As mentioned above, Stern’s writing is often mystically, theologically, and colonially/postcolonially concerned. Arendt’s The Origins of Totalitarianism falls squarely within the purview of the latter two categories. Yet, reading Origins with a mystical emphasis leads to some against-the-grain readings of how Arendt understood religious dimensions in her otherwise political and historical work. The Human Condition (University of Chicago Press, 1958), Between Past and Future (Viking Press, 1968), or Love and Saint Augustine (University of Chicago, 1996) might be more amicable to such a reading while retaining themes of survivorship, albeit with a lesser emphasis on Judaism. As Stern views these readings as stepping stones in this larger project, all due charity should be extended to his interpretation. Though readers may benefit from orienting their expectations regarding Stern’s theological-philosophical usage of the four thinkers, as it diverges from a historical approach to Jewish thinkers’ takes on survival in wake of the Holocaust.
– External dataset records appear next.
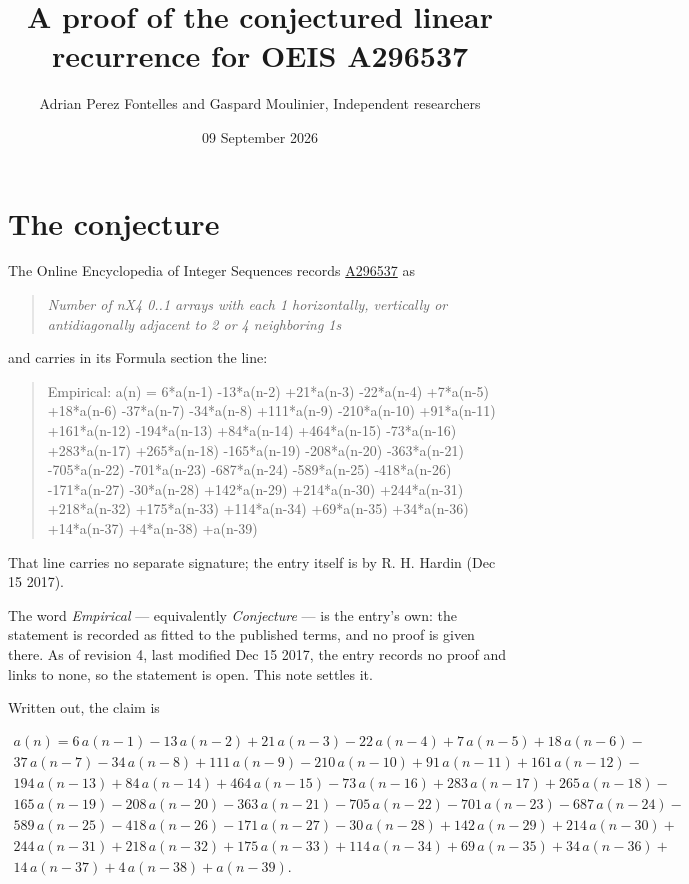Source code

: \documentclass[11pt]{article}
\title{A proof of the conjectured linear recurrence for OEIS A296537}
\author{Adrian Perez Fontelles and Gaspard Moulinier, Independent researchers}
\date{09 September 2026}
\theoremstyle{definition}
\begin{document}
\maketitle
\section{The conjecture}

The Online Encyclopedia of Integer Sequences records \href{https://oeis.org/A296537}{A296537} as

\begin{quote}\itshape Number of nX4 0..1 arrays with each 1 horizontally, vertically or antidiagonally adjacent to 2 or 4 neighboring 1s\end{quote}

and carries in its Formula section the line:

\begin{quote}\ttfamily Empirical: a(n) = 6*a(n-1) -13*a(n-2) +21*a(n-3) -22*a(n-4) +7*a(n-5) +18*a(n-6) -37*a(n-7) -34*a(n-8) +111*a(n-9) -210*a(n-10) +91*a(n-11) +161*a(n-12) -194*a(n-13) +84*a(n-14) +464*a(n-15) -73*a(n-16) +283*a(n-17) +265*a(n-18) -165*a(n-19) -208*a(n-20) -363*a(n-21) -705*a(n-22) -701*a(n-23) -687*a(n-24) -589*a(n-25) -418*a(n-26) -171*a(n-27) -30*a(n-28) +142*a(n-29) +214*a(n-30) +244*a(n-31) +218*a(n-32) +175*a(n-33) +114*a(n-34) +69*a(n-35) +34*a(n-36) +14*a(n-37) +4*a(n-38) +a(n-39)\end{quote}

That line carries no separate signature; the entry itself is by R. H. Hardin (Dec 15 2017).

The word {\itshape Empirical} --- equivalently {\itshape Conjecture} --- is the entry's own: the statement is recorded as fitted to the published terms, and no proof is given there. As of revision 4, last modified Dec 15 2017, the entry records no proof and links to none, so the statement is open. This note settles it.

Written out, the claim is

\begin{multline*} a(n) = 6\,a(n-1) - 13\,a(n-2) + 21\,a(n-3) - 22\,a(n-4) + 7\,a(n-5) + 18\,a(n-6) - \\ 37\,a(n-7) - 34\,a(n-8) + 111\,a(n-9) - 210\,a(n-10) + 91\,a(n-11) + 161\,a(n-12) - \\ 194\,a(n-13) + 84\,a(n-14) + 464\,a(n-15) - 73\,a(n-16) + 283\,a(n-17) + 265\,a(n-18) - \\ 165\,a(n-19) - 208\,a(n-20) - 363\,a(n-21) - 705\,a(n-22) - 701\,a(n-23) - 687\,a(n-24) - \\ 589\,a(n-25) - 418\,a(n-26) - 171\,a(n-27) - 30\,a(n-28) + 142\,a(n-29) + 214\,a(n-30) + \\ 244\,a(n-31) + 218\,a(n-32) + 175\,a(n-33) + 114\,a(n-34) + 69\,a(n-35) + 34\,a(n-36) + \\ 14\,a(n-37) + 4\,a(n-38) + a(n-39). \end{multline*}
\end{document}
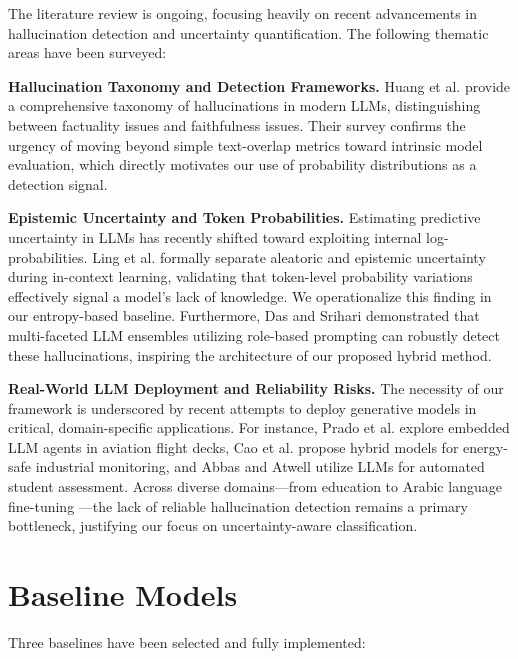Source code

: \documentclass[12pt,a4paper]{article}
\begin{document}
The literature review is ongoing, focusing heavily on recent advancements in hallucination detection and uncertainty quantification. The following thematic areas have been surveyed:

\textbf{Hallucination Taxonomy and Detection Frameworks.}
Huang et al. \cite{huang2025survey} provide a comprehensive taxonomy of hallucinations in modern LLMs, distinguishing between factuality issues and faithfulness issues. Their survey confirms the urgency of moving beyond simple text-overlap metrics toward intrinsic model evaluation, which directly motivates our use of probability distributions as a detection signal.

\textbf{Epistemic Uncertainty and Token Probabilities.}
Estimating predictive uncertainty in LLMs has recently shifted toward exploiting internal log-probabilities. Ling et al. \cite{ling2024uncertainty} formally separate aleatoric and epistemic uncertainty during in-context learning, validating that token-level probability variations effectively signal a model's lack of knowledge. We operationalize this finding in our entropy-based baseline. Furthermore, Das and Srihari \cite{das2024compos} demonstrated that multi-faceted LLM ensembles utilizing role-based prompting can robustly detect these hallucinations, inspiring the architecture of our proposed hybrid method.

\textbf{Real-World LLM Deployment and Reliability Risks.}
The necessity of our framework is underscored by recent attempts to deploy generative models in critical, domain-specific applications. For instance, Prado et al. \cite{prado2025enhancing} explore embedded LLM agents in aviation flight decks, Cao et al. \cite{cao2025toward} propose hybrid models for energy-safe industrial monitoring, and Abbas and Atwell \cite{abbas2025cognitive} utilize LLMs for automated student assessment. Across diverse domains—from education to Arabic language fine-tuning \cite{khader2025adapting}—the lack of reliable hallucination detection remains a primary bottleneck, justifying our focus on uncertainty-aware classification.

\section{Baseline Models}

Three baselines have been selected and fully implemented:
\end{document}
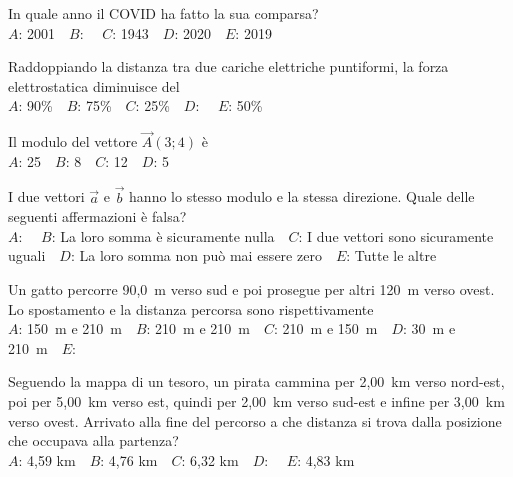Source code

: \mcquestionfooter



\def\mcquestionnumber{12}


\mcquestionheader In quale anno il COVID ha fatto la sua comparsa?\\
{$A$}: 2001\ \ {$B$}: \ \ {$C$}: 1943\ \ {$D$}: 2020\ \ {$E$}: 2019\ \ 

\mcquestionfooter



\mcpaperfooter

\def\mcserialnumber{27}
\mcpaperheader


\def\mcquestionnumber{1}


\mcquestionheader Raddoppiando la distanza tra due cariche elettriche puntiformi, la forza elettrostatica diminuisce del\\
{$A$}: 90\%\ \ {$B$}: 75\%\ \ {$C$}: 25\%\ \ {$D$}: \ \ {$E$}: 50\%\ \ 

\mcquestionfooter



\def\mcquestionnumber{2}


\mcquestionheader Il modulo del vettore $\vec{A}(3;4)$ è\\
{$A$}: 25\ \ {$B$}: 8\ \ {$C$}: 12\ \ {$D$}: 5\ \ 

\mcquestionfooter



\def\mcquestionnumber{3}


\mcquestionheader I due vettori $\vec{a}$ e $\vec{b}$ hanno lo stesso modulo e la stessa direzione. Quale delle seguenti affermazioni è falsa?\\
{$A$}: \ \ {$B$}: La loro somma è sicuramente nulla\ \ {$C$}: I due vettori sono sicuramente uguali\ \ {$D$}: La loro somma non può mai essere zero\ \ {$E$}: Tutte le altre\ \ 

\mcquestionfooter



\def\mcquestionnumber{4}


\mcquestionheader Un gatto percorre 90,0~m verso sud e poi prosegue per altri 120~m verso ovest. Lo spostamento e la distanza percorsa sono rispettivamente\\
{$A$}: 150~m e 210~m\ \ {$B$}: 210~m e 210~m\ \ {$C$}: 210~m e 150~m\ \ {$D$}: 30~m e 210~m\ \ {$E$}: \ \ 

\mcquestionfooter



\def\mcquestionnumber{5}


\mcquestionheader Seguendo la mappa di un tesoro, un pirata cammina per 2,00~km verso nord-est, poi per 5,00~km verso est, quindi per 2,00~km verso sud-est e infine per 3,00~km verso ovest. Arrivato alla fine del percorso a che distanza si trova dalla posizione che occupava alla partenza?\\
{$A$}: 4,59 km\ \ {$B$}: 4,76 km\ \ {$C$}: 6,32 km\ \ {$D$}: \ \ {$E$}: 4,83 km\ \ 

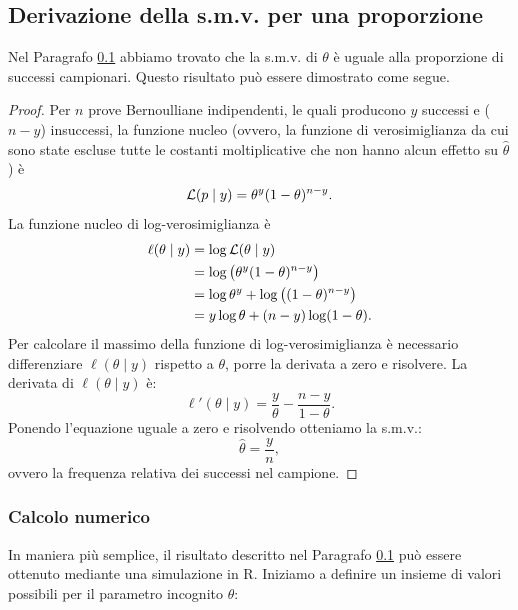 \documentclass[
]{memoir}
\newcommand{\R}{\textsf{R}} %
\theoremstyle{definition}
\theoremstyle{definition}
\theoremstyle{definition}
\theoremstyle{definition}
\theoremstyle{remark}
\begin{document}
\hypertarget{derivation-smv-prop}{%
\subsection{Derivazione della s.m.v. per una proporzione}\label{derivation-smv-prop}}

Nel Paragrafo \ref{derivation-smv-prop} abbiamo trovato che la s.m.v. di \(\theta\) è uguale alla proporzione di successi campionari. Questo risultato può essere dimostrato come segue.

\begin{proof}
Per \(n\) prove Bernoulliane indipendenti, le quali producono \(y\) successi e (\(n-y\)) insuccessi, la funzione nucleo (ovvero, la funzione di verosimiglianza da cui sono state escluse tutte le costanti moltiplicative che non hanno alcun effetto su \(\hat{\theta}\)) è
\[
\mathcal{L}(p \mid y) = \theta^y (1-\theta)^{n - y}.\notag
\]
La funzione nucleo di log-verosimiglianza è
\[
\begin{aligned}
\ell(\theta \mid y) &= \log \mathcal{L}(\theta \mid y) \notag\\
          &= \log \left(\theta^y (1-\theta)^{n - y} \right) \notag\\
          &= \log \theta^y + \log \left( (1-\theta)^{n - y} \right) \notag\\
          &= y \log \theta + (n - y) \log (1-\theta).\notag
\end{aligned}
\]
Per calcolare il massimo della funzione di log-verosimiglianza è necessario differenziare \(\ell(\theta \mid y)\) rispetto a \(\theta\), porre la derivata a zero e risolvere. La derivata di \(\ell(\theta \mid y)\) è:
\[
\ell'(\theta \mid y) = \frac{y}{\theta} -\frac{n-y}{1-\theta}.
\]
Ponendo l'equazione uguale a zero e risolvendo otteniamo la s.m.v.:
\begin{equation}
  \hat{\theta} = \frac{y}{n},
  \label{eq:mlprop}
\end{equation}
ovvero la frequenza relativa dei successi nel campione.
\end{proof}

\hypertarget{calcolo-numerico}{%
\subsubsection{Calcolo numerico}\label{calcolo-numerico}}

In maniera più semplice, il risultato descritto nel Paragrafo \ref{derivation-smv-prop} può essere ottenuto mediante una simulazione in \R. Iniziamo a definire un insieme di valori possibili per il parametro incognito \(\theta\):
\end{document}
Survival spans entire millennia (early Judaism to European colonialism to postwar Europe) and the Christian theological narrative to advance the thesis that even survivorship, a concept often connoted with a Judaic perspective, is informed by a globalist and Christian framework. Sometimes Stern more heavily suggests that secular or Jewish thinkers are dependent on these constructs. The reader may find survival too heavily bound to these presuppositions to be useful in “non-Christian” systems (16). Even for those sympathetic to claiming the entirety of this Christian-influenced tradition of survivorship, these readers will extrapolate the tools to examine similar concepts in disparate contexts as explored in Stern’s epilogue on the Palestinian question. Ultimately, the reader is challenged to consider that survival may be more of an aporia (an irresolvable internal contradiction) than its etymology and historical usage may suggest.
Michael Tofte is an independent scholar.